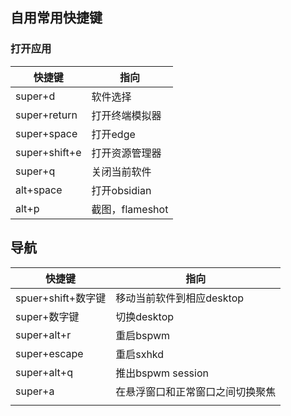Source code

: ## 自用常用快捷键

### 打开应用
| 快捷键        | 指向            |
| ------------- | --------------- |
| super+d       | 软件选择        |
| super+return  | 打开终端模拟器       |
| super+space   | 打开edge        |
| super+shift+e | 打开资源管理器  |
| super+q       | 关闭当前软件    |
| alt+space     | 打开obsidian    |
| alt+p         | 截图，flameshot |

## 导航

| 快捷键             | 指向                             |
| ------------------ | -------------------------------- |
| spuer+shift+数字键 | 移动当前软件到相应desktop        |
| super+数字键       | 切换desktop                      |
| super+alt+r        | 重启bspwm                        |
| super+escape       | 重启sxhkd                 |
| super+alt+q       | 推出bspwm session                |
| super+a            | 在悬浮窗口和正常窗口之间切换聚焦 |
|                    |                                  |
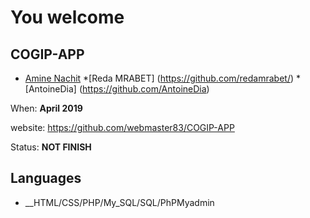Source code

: # You welcome
## COGIP-APP
* [Amine Nachit](https://github.com/webmaster83)
*[Reda MRABET] (https://github.com/redamrabet/)
*[AntoineDia] (https://github.com/AntoineDia)

When: **April 2019**

website: https://github.com/webmaster83/COGIP-APP

Status: **NOT FINISH**

## Languages
* __HTML/CSS/PHP/My_SQL/SQL/PhPMyadmin
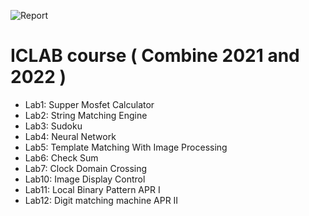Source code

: ![Report](https://img.shields.io/badge/process-180nm-blue.svg)

# ICLAB course ( Combine 2021 and 2022 )

- Lab1: Supper Mosfet Calculator
- Lab2: String Matching Engine
- Lab3: Sudoku
- Lab4: Neural Network
- Lab5: Template Matching With Image Processing
- Lab6: Check Sum
- Lab7: Clock Domain Crossing
- Lab10: Image Display Control 
- Lab11: Local Binary Pattern APR I
- Lab12: Digit matching machine APR II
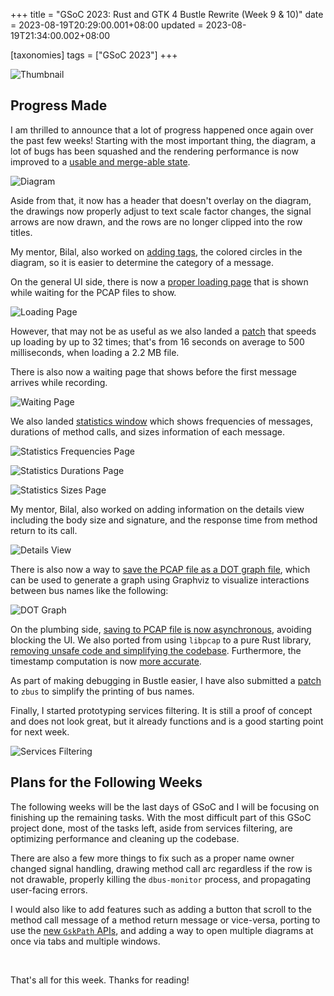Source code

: +++
title = "GSoC 2023: Rust and GTK 4 Bustle Rewrite (Week 9 & 10)"
date = 2023-08-19T20:29:00.001+08:00
updated = 2023-08-19T21:34:00.002+08:00

[taxonomies]
tags = ["GSoC 2023"]
+++

![Thumbnail](thumbnail.png)

## Progress Made

I am thrilled to announce that a lot of progress happened once again over the past few weeks! Starting with the most important thing, the diagram, a lot of bugs has been squashed and the rendering performance is now improved to a [usable and merge-able state](https://gitlab.gnome.org/msandova/bustle/-/merge_requests/34).

![Diagram](diagram.gif)

Aside from that, it now has a header that doesn't overlay on the diagram, the drawings now properly adjust to text scale factor changes, the signal arrows are now drawn, and the rows are no longer clipped into the row titles.

My mentor, Bilal, also worked on [adding tags](https://gitlab.gnome.org/msandova/bustle/-/merge_requests/45), the colored circles in the diagram, so it is easier to determine the category of a message.

On the general UI side, there is now a [proper loading page](https://gitlab.gnome.org/msandova/bustle/-/merge_requests/30) that is shown while waiting for the PCAP files to show.

![Loading Page](loading-page.png)

However, that may not be as useful as we also landed a [patch](https://gitlab.gnome.org/msandova/bustle/-/commit/d3d29c4c7becb42c33e789287ce467cf0e02ae32) that speeds up loading by up to 32 times; that's from 16 seconds on average to 500 milliseconds, when loading a 2.2 MB file.

There is also now a waiting page that shows before the first message arrives while recording.

![Waiting Page](waiting-page.png)

We also landed [statistics window](https://gitlab.gnome.org/msandova/bustle/-/merge_requests/20) which shows frequencies of messages, durations of method calls, and sizes information of each message.

![Statistics Frequencies Page](statistics-frequencies-page.png)

![Statistics Durations Page](statistics-durations-page.png)

![Statistics Sizes Page](statistics-sizes-page.png)

My mentor, Bilal, also worked on adding information on the details view including the body size and signature, and the response time from method return to its call.

![Details View](details-view.png)

There is also now a way to [save the PCAP file as a DOT graph file](https://gitlab.gnome.org/msandova/bustle/-/merge_requests/28), which can be used to generate a graph using Graphviz to visualize interactions between bus names like the following:

![DOT Graph](dot-graph.png)

On the plumbing side, [saving to PCAP file is now asynchronous](https://gitlab.gnome.org/msandova/bustle/-/commit/ba0c05b2a10a5d48f245a61176242a1f2d8175ce), avoiding blocking the UI. We also ported from using `libpcap` to a pure Rust library, [removing unsafe code and simplifying the codebase](https://gitlab.gnome.org/msandova/bustle/-/commit/a43a8f481d7dc8bd7d430eba50bfdf04a11efccb). Furthermore, the timestamp computation is now [more accurate](https://gitlab.gnome.org/msandova/bustle/-/commit/d603ecbc151dfa341a9d500ed7cd37b7292a13c3).

As part of making debugging in Bustle easier, I have also submitted a [patch](https://github.com/dbus2/zbus/pull/450) to `zbus` to simplify the printing of bus names.

Finally, I started prototyping services filtering. It is still a proof of concept and does not look great, but it already functions and is a good starting point for next week.

![Services Filtering](services-filtering.png)

## Plans for the Following Weeks

The following weeks will be the last days of GSoC and I will be focusing on finishing up the remaining tasks. With the most difficult part of this GSoC project done, most of the tasks left, aside from services filtering, are optimizing performance and cleaning up the codebase.

There are also a few more things to fix such as a proper name owner changed signal handling, drawing method call arc regardless if the row is not drawable, properly killing the `dbus-monitor` process, and propagating user-facing errors.

I would also like to add features such as adding a button that scroll to the method call message of a method return message or vice-versa, porting to use the [new `GskPath` APIs](https://docs.gtk.org/gsk4/struct.Path.html), and adding a way to open multiple diagrams at once via tabs and multiple windows.

<br>

That's all for this week. Thanks for reading!
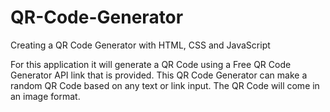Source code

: # QR-Code-Generator
Creating a QR Code Generator with HTML, CSS and JavaScript

For this application it will generate a QR Code using a Free QR Code Generator API link that is provided. This QR Code Generator can make a random QR Code based on any text or link input. The QR Code will come in an image format.

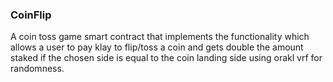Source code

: ### CoinFlip

A coin toss game smart contract that implements the functionality which allows a user to pay klay to flip/toss a coin and gets double the amount staked if the chosen side is equal to the coin landing side using orakl vrf for randomness.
* * * *
What the task requires: The lines to copy are those above that contain the string "sizes".

Output for this task:
We also landed [statistics window](https://gitlab.gnome.org/msandova/bustle/-/merge_requests/20) which shows frequencies of messages, durations of method calls, and sizes information of each message.
![Statistics Sizes Page](statistics-sizes-page.png)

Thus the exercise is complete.